START Data supplied
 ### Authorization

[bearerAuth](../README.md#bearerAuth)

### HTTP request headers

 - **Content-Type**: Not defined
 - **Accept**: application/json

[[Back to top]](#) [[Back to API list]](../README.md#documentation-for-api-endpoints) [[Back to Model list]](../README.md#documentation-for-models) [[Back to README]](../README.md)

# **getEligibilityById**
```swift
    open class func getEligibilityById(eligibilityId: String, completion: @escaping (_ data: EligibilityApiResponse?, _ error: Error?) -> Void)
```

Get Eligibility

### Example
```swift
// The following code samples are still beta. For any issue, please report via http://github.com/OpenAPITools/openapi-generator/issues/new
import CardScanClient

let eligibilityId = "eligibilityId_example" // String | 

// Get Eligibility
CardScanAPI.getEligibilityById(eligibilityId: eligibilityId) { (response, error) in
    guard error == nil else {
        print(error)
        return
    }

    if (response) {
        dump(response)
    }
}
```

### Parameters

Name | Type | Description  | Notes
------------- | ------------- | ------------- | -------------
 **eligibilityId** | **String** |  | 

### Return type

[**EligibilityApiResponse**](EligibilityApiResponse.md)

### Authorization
END Data supplied
* [Problem]:
The required output is the lines from the one holding "[**EligibilityApiResponse**](EligibilityApiResponse.md)" through the last line of the entries above, copied exactly.

* [Result of this task]:
[**EligibilityApiResponse**](EligibilityApiResponse.md)

### Authorization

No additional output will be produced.